Peace talks to expand a Muslim autonomous region collapsed last August when Christian communities, who feared they would lose land and power, asked the Supreme Court to block the deal.
The military said the offensives have been directed at three rebel commanders who went on a deadly rampage in Christian communities after the self-rule deal in Mindanao region was abandoned.
Army Colonel Medardo Geslani said government forces had killed 93 rebels and recovered 45 bombs from several captured encampments in about a dozen offensives since June 4.
The military operations targeted guerrillas led by Ameril Umbra Kato, who remains at large, Geslani told reporters.
"We are in the process of methodically destroying" Kato's forces, he said.

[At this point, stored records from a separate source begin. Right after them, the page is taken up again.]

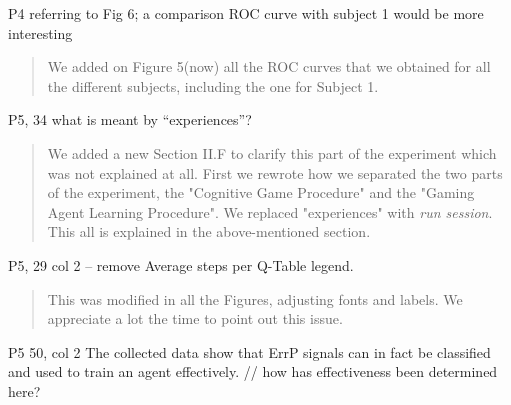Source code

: \documentclass[journal,onecolumn,12pt]{IEEEtran}
\begin{document}
P4 referring to Fig 6; a comparison ROC curve with subject 1 would be more interesting

\vspace{2em}
\begin{quotation}
{\color{blue}
We added on Figure 5(now) all the ROC curves that we obtained for all the different subjects, including the one for Subject 1.  
}
\end{quotation}
\vspace{2em}


P5, 34 what is meant by “experiences”?

\vspace{2em}
\begin{quotation}
{\color{blue}
We added a new Section II.F to clarify this part of the experiment which was not explained at all.  First we rewrote how we separated the two parts of the experiment, the "Cognitive Game Procedure" and the "Gaming Agent Learning Procedure".   We replaced "experiences" with \textit{run session}.  This all is explained in the above-mentioned section.
}
\end{quotation}
\vspace{2em}

P5, 29 col 2 – remove Average steps per Q-Table legend.

\vspace{2em}
\begin{quotation}
{\color{blue}
This was modified in all the Figures, adjusting fonts and labels.  We appreciate a lot the time to point out this issue.
}
\end{quotation}
\vspace{2em}

P5 50, col 2 The collected data show that ErrP signals can in fact be classified and used to train an agent effectively.
// how has effectiveness been determined here?
\end{document}
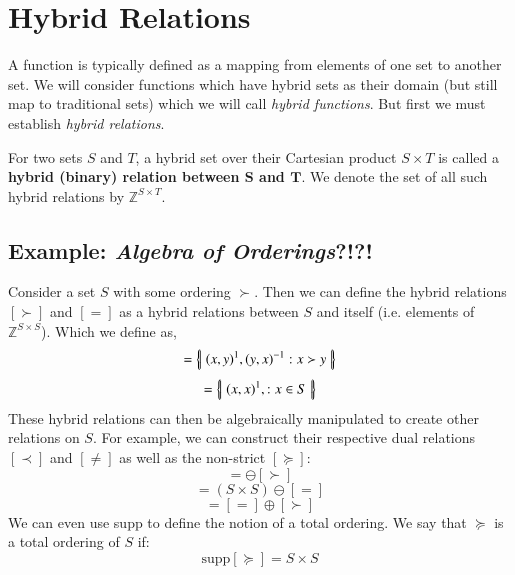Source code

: %
%
\section{Hybrid Relations}


A function is typically defined as a mapping from elements of one set to another set.
We will consider functions which have hybrid sets as their domain (but still map to traditional sets) 
which we will call \emph{hybrid functions}.
But first we must establish \emph{hybrid relations}.

\begin{definition}
	For two sets $S$ and $T$, a hybrid set over their Cartesian product $S \times T$ is called a 
	\textbf{hybrid (binary) relation between $\boldsymbol{S}$ and $\boldsymbol{T}$}.
	We denote the set of all such hybrid relations by $\mathbb{Z}^{S \times T}$. 
\end{definition}


\subsection{Example: \emph{Algebra of Orderings}?!?!}
Consider a set $S$ with some ordering $\succ$.
Then we can define the hybrid relations $[\succ]$ and $[=]$ as a hybrid relations between $S$ and itself 
(i.e. elements of $\mathbb{Z}^{S\times S}$).
Which we define as,
\begin{equation}
	[\succ] = \hset{ (x,y)^1, (y,x)^{-1} : x \succ y }
\end{equation}
\begin{equation}
	[=] = \hset{ (x,x)^1, : x \in S }
\end{equation}
These hybrid relations can then be algebraically manipulated to create other relations on $S$.
For example, we can construct their respective dual relations $[\prec]$ and $[\neq]$ as well as the non-strict $[\succeq]$:
\begin{equation}
	[\prec] = \ominus [\succ]
\end{equation}
\begin{equation}
	[\neq] = (S\times S) \ominus [=]
\end{equation}
\begin{equation}
	[\succeq] = [=] \oplus [\succ]
\end{equation}
We can even use supp to define the notion of a total ordering.
We say that $\succeq$ is a total ordering of $S$ if:
\begin{equation}
	\text{supp}[\succeq] = S \times S
\end{equation}

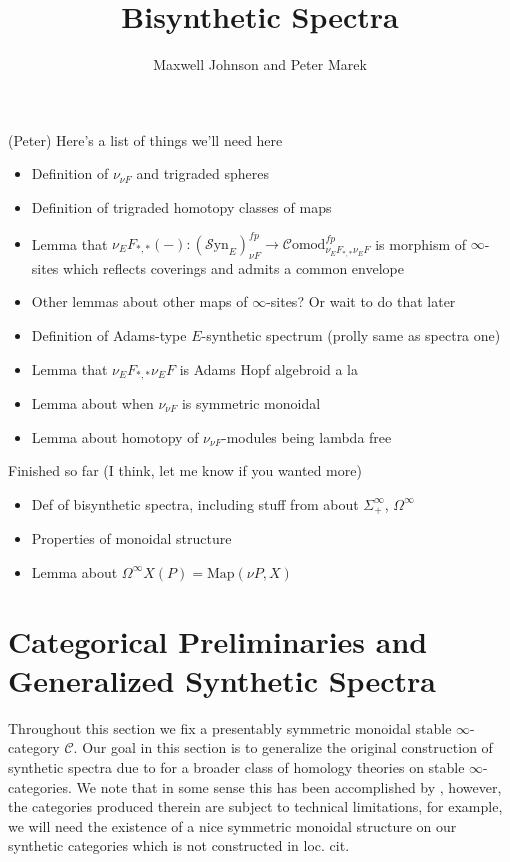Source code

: \documentclass[10pt]{amsart}
\theoremstyle{definition}
\numberwithin{figure}{section}
\numberwithin{equation}{section}
\newcommand{\cC}{\mathcal{C}}
\theoremstyle{cited}
\newcommand{\Map}{\mathrm{Map}}
\newcommand{\Syn}{\mathcal{S}\mathrm{yn}}
\newcommand{\Comod}{\mathcal{C}\mathrm{omod}}
\begin{document}
\title{Bisynthetic Spectra}
\author{Maxwell Johnson and Peter Marek}

\maketitle

(Peter) Here's a list of things we'll need here
\begin{itemize}
    \item Definition of $\nu_{\nu F}$ and trigraded spheres
    \item Definition of trigraded homotopy classes of maps 
    \item Lemma that $\nu_EF_{*,*}(-):(\Syn_E)_{\nu F}^{fp}\to\Comod_{\nu_EF_{*,*}\nu_EF}^{fp}$ is morphism of $\infty$-sites which reflects coverings and admits a common envelope
    \item Other lemmas about other maps of $\infty$-sites? Or wait to do that later
    \item Definition of Adams-type $E$-synthetic spectrum (prolly same as spectra one)
    \item Lemma that $\nu_EF_{*,*}\nu_EF$ is Adams Hopf algebroid a la \cite[Def. 3.1]{Pst22}
    \item Lemma about when $\nu_{\nu F}$ is symmetric monoidal
    \item Lemma about homotopy of $\nu_{\nu F}$-modules being lambda free
\end{itemize}
Finished so far (I think, let me know if you wanted more)

\begin{itemize}
  \item Def of bisynthetic spectra, including stuff from \cite{Pst22} about $\Sigma_+^\infty$, $\Omega^\infty$
  \item Properties of monoidal structure
  \item Lemma about $\Omega^\infty X(P)=\Map(\nu P, X)$
\end{itemize}

\section{Categorical Preliminaries and Generalized Synthetic Spectra}

Throughout this section we fix a presentably symmetric monoidal stable $\infty$-category $\cC$. Our goal in this section is to generalize the original construction of synthetic spectra due to \cite{Pst22} for a broader class of homology theories on stable $\infty$-categories. We note that in some sense this has been accomplished by \cite{todo}, however, the categories produced therein are subject to technical limitations, for example, we will need the existence of a nice symmetric monoidal structure on our synthetic categories which is not constructed in loc. cit.
\end{document}
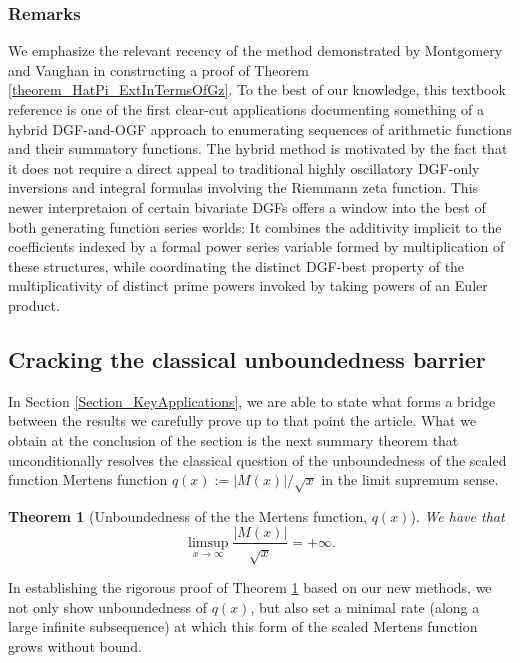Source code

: \documentclass[11pt,reqno,a4letter]{article}
\numberwithin{figure}{section}
\numberwithin{table}{section}
\theoremstyle{plain}
\newtheorem{theorem}{Theorem}
\numberwithin{theorem}{section}
\theoremstyle{definition}
\begin{document}
\subsubsection{Remarks} 

We emphasize the relevant recency of the method demonstrated by 
Montgomery and Vaughan in constructing a proof of 
Theorem \ref{theorem_HatPi_ExtInTermsOfGz}. 
To the best of our knowledge, this textbook reference is 
one of the first clear-cut applications documenting something of a hybrid 
DGF-and-OGF approach to enumerating sequences of arithmetic functions 
and their summatory functions. The hybrid method is motivated by the fact that it 
does not require a direct appeal to 
traditional highly oscillatory DGF-only inversions and integral formulas 
involving the Riemmann zeta function. 
This newer interpretaion of certain bivariate DGFs 
offers a window into the best of both generating function series worlds: 
It combines the additivity 
implicit to the coefficients indexed by a formal power series variable formed by 
multiplication of these structures, while coordinating the distinct DGF-best 
property of the multiplicativity of distinct prime powers invoked 
by taking powers of an Euler product. 

\subsection{Cracking the classical unboundedness barrier} 

In Section \ref{Section_KeyApplications}, 
we are able to state what forms a bridge between the results 
we carefully prove up to that point the article. 
What we obtain at the conclusion of the section 
is the next summary theorem that unconditionally 
resolves the classical question of the 
unboundedness of the scaled function Mertens function 
$q(x) := |M(x)| / \sqrt{x}$ in the limit supremum sense. 

\begin{theorem}[Unboundedness of the the Mertens function, $q(x)$] 
\label{cor_ThePipeDreamResult_v1} 
We have that 
\[
\limsup_{x \rightarrow \infty} \frac{|M(x)|}{\sqrt{x}} = +\infty. 
\]
\end{theorem} 

In establishing the rigorous proof of 
Theorem \ref{cor_ThePipeDreamResult_v1} 
based on our new methods, we not only show unboundedness of 
$q(x)$, but also set a minimal rate (along a large infinite subsequence) 
at which this form of the 
scaled Mertens function grows without bound. 
\end{document}
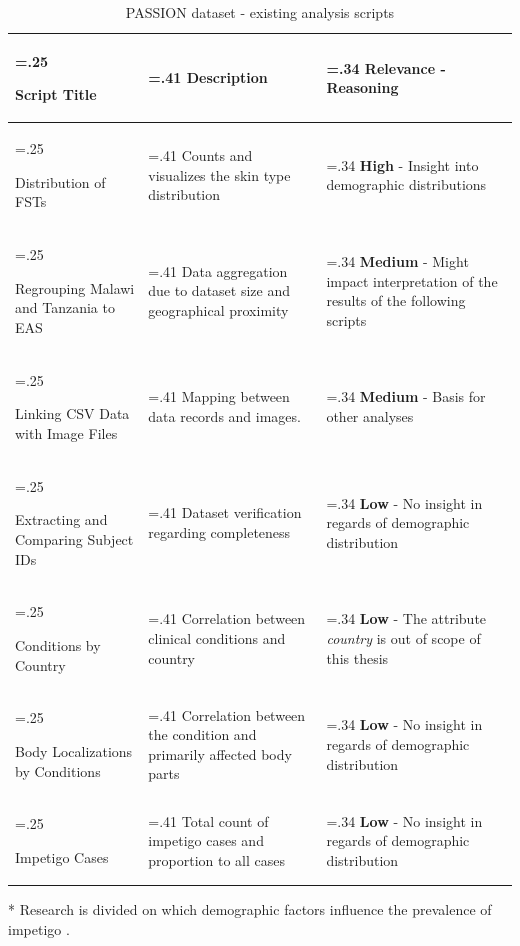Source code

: \documentclass[12pt, a4paper, oneside]{book}   	%
\begin{document}
\begin{appendices}
			\begin{table}[H]
				\centering
				\begin{threeparttable}
					\begin{tabularx}{\textwidth}{>{\hsize=.25\hsize\raggedright}X>{\hsize=.41\hsize}X>{\hsize=.34\hsize}X}
						\toprule
						\textbf{Script Title}       & \textbf{Description} & \textbf{Relevance - Reasoning}       \\ \midrule
						Distribution of \glspl{FST} &
						Counts and visualizes the skin type distribution  &
						\textbf{High} - Insight into demographic distributions \\
						\hline
						Regrouping Malawi and Tanzania to EAS &
						Data aggregation due to dataset size and geographical proximity &
						\textbf{Medium} - Might impact interpretation of the results of the following scripts \\
						\hline
						Linking CSV Data with Image Files & 
						Mapping between data records and images. &
						\textbf{Medium} - Basis for other analyses \\
						\hline
						Extracting and Comparing Subject IDs &
						Dataset verification regarding completeness &
						\textbf{Low} - No insight in regards of demographic distribution \\
						\hline
						Conditions by Country &
						Correlation between clinical conditions and country &
						\textbf{Low} - The attribute \textit{country} is out of scope of this thesis \\
						\hline
						Body Localizations by Conditions &
						Correlation between the condition and primarily affected body parts &
						\textbf{Low} - No insight in regards of demographic distribution \\
						\hline
						Impetigo Cases &
						Total count of impetigo cases and proportion to all cases &
						\textbf{Low} - No insight in regards of demographic distribution\tnote{*} \\
						\bottomrule
					\end{tabularx}
					\begin{tablenotes}
						\footnotesize
						\item[*] Research is divided on which demographic factors influence the prevalence of impetigo \autocites{Romani_2017}{Aleid_2024}.
					\end{tablenotes}
				\end{threeparttable}
				
				\caption{PASSION dataset - existing analysis scripts \autocite{Gottfrois2024}}
				\label{tab:PASSION_scripts}
			\end{table}
			

\end{appendices}
\end{document}
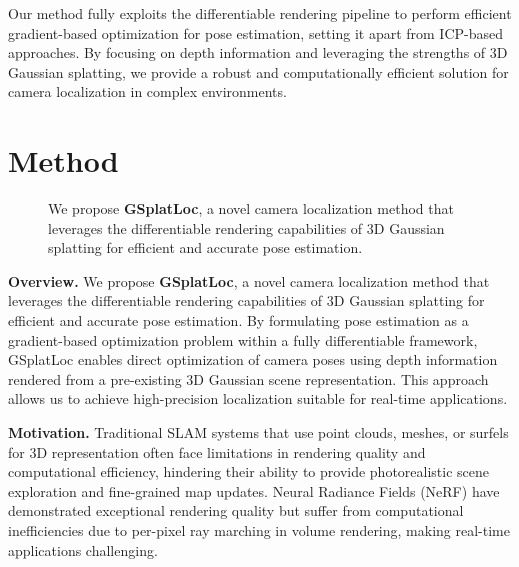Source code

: \documentclass[twocolumn]{article}
\begin{document}
Our method fully exploits the differentiable rendering pipeline to
perform efficient gradient-based optimization for pose estimation,
setting it apart from ICP-based approaches. By focusing on depth
information and leveraging the strengths of 3D Gaussian splatting, we
provide a robust and computationally efficient solution for camera
localization in complex environments.

\section{Method}\label{method}

\begin{figure}[!t]
\vspace{-2cm}
\centering
{}
\caption{We propose \textbf{GSplatLoc}, a novel camera localization method that leverages the differentiable rendering capabilities of 3D Gaussian splatting for efficient and accurate pose estimation.}
\label{fig:cross-column-image}
\end{figure}

\textbf{Overview.} We propose \textbf{GSplatLoc}, a novel camera
localization method that leverages the differentiable rendering
capabilities of 3D Gaussian splatting for efficient and accurate pose
estimation. By formulating pose estimation as a gradient-based
optimization problem within a fully differentiable framework, GSplatLoc
enables direct optimization of camera poses using depth information
rendered from a pre-existing 3D Gaussian scene representation. This
approach allows us to achieve high-precision localization suitable for
real-time applications.

\textbf{Motivation.} Traditional SLAM systems that use point clouds,
meshes, or surfels for 3D representation often face limitations in
rendering quality and computational efficiency, hindering their ability
to provide photorealistic scene exploration and fine-grained map
updates. Neural Radiance Fields (NeRF)
\autocite{mildenhallNeRFRepresentingScenes2022} have demonstrated
exceptional rendering quality but suffer from computational
inefficiencies due to per-pixel ray marching in volume rendering, making
real-time applications challenging.
\end{document}
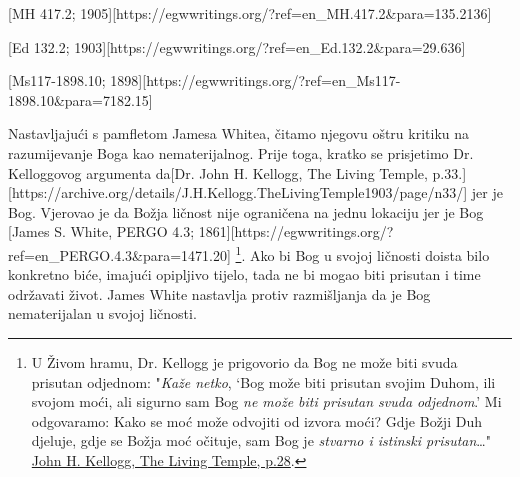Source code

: [MH 417.2; 1905][https://egwwritings.org/?ref=en\_MH.417.2&para=135.2136]

[Ed 132.2; 1903][https://egwwritings.org/?ref=en\_Ed.132.2&para=29.636]

[Ms117-1898.10; 1898][https://egwwritings.org/?ref=en\_Ms117-1898.10&para=7182.15]

Nastavljajući s pamfletom Jamesa Whitea, čitamo njegovu oštru kritiku na razumijevanje Boga kao nematerijalnog. Prije toga, kratko se prisjetimo Dr. Kelloggovog argumenta da[Dr. John H. Kellogg, The Living Temple, p.33.][https://archive.org/details/J.H.Kellogg.TheLivingTemple1903/page/n33/] jer je Bog. Vjerovao je da Božja ličnost nije ograničena na jednu lokaciju jer je Bog [James S. White, PERGO 4.3; 1861][https://egwwritings.org/?ref=en\_PERGO.4.3&para=1471.20] \footnote{U Živom hramu, Dr. Kellogg je prigovorio da Bog ne može biti svuda prisutan odjednom: "\textit{Kaže netko}, ‘Bog može biti prisutan svojim Duhom, ili svojom moći, ali sigurno sam Bog \textit{ne može biti prisutan svuda odjednom}.’ Mi odgovaramo: Kako se moć može odvojiti od izvora moći? Gdje Božji Duh djeluje, gdje se Božja moć očituje, sam Bog je \textit{stvarno i istinski prisutan}…" \href{https://archive.org/details/J.H.Kellogg.TheLivingTemple1903/page/n29/}{John H. Kellogg, The Living Temple, p.28}.}. Ako bi Bog u svojoj ličnosti doista bilo konkretno biće, imajući opipljivo tijelo, tada ne bi mogao biti prisutan  i time održavati život. James White nastavlja protiv razmišljanja da je Bog nematerijalan u svojoj ličnosti.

Military spokesman Lieutenant Colonel Romeo Brawner said the offensives focused on the marshy municipality of Guindulongan and Talayan in Maguindanao, an impoverished Muslim province in central Mindanao where rebels have been fighting for self-rule since the 1970s.
Rebel spokesman Eid Kabalu disputed the military's claims, saying not one guerrilla had been killed in the Maguindanao clashes this month but that nine were wounded. He said the military could be padding its combat reports to cover up its failure to capture the three commanders.
Kabalu urged international human rights groups to investigate the military offensives, alleging thousands of villagers had been displaced and that troops had killed civilians whom they suspected of supporting the rebels.
Leila de Lima, chairwoman of the Philippine Commission on Human Rights, said her office would look into the allegations. (AP)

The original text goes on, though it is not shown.